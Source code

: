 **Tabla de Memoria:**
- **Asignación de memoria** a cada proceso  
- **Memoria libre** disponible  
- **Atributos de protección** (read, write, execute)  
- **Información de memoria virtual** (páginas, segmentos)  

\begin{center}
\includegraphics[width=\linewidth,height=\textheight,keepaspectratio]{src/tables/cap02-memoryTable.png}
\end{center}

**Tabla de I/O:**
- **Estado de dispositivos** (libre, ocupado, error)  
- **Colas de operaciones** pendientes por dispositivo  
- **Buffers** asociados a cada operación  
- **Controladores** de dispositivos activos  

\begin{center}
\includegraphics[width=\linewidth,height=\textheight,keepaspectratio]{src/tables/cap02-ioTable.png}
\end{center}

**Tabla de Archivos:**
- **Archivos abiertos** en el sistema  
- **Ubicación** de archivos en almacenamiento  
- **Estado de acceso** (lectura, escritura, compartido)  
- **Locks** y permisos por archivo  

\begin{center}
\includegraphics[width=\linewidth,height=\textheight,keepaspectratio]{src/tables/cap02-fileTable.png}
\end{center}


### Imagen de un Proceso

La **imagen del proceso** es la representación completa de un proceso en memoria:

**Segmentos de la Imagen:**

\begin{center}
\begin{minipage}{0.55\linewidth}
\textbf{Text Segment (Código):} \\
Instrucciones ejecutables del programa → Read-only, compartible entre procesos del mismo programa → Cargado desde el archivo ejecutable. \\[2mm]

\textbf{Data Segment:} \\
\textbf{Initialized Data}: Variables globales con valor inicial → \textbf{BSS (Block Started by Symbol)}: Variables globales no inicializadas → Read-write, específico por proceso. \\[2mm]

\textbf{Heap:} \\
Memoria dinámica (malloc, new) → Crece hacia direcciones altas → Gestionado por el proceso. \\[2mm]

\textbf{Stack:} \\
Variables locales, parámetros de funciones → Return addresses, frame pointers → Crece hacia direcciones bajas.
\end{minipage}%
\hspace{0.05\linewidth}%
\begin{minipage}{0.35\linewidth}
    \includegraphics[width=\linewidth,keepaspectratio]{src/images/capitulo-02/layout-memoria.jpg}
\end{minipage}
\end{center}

==============================

What you are asked to do - Counting only lines that hold the word "Variables", report how many there are in the listing above, as a number alone.

Task response - 2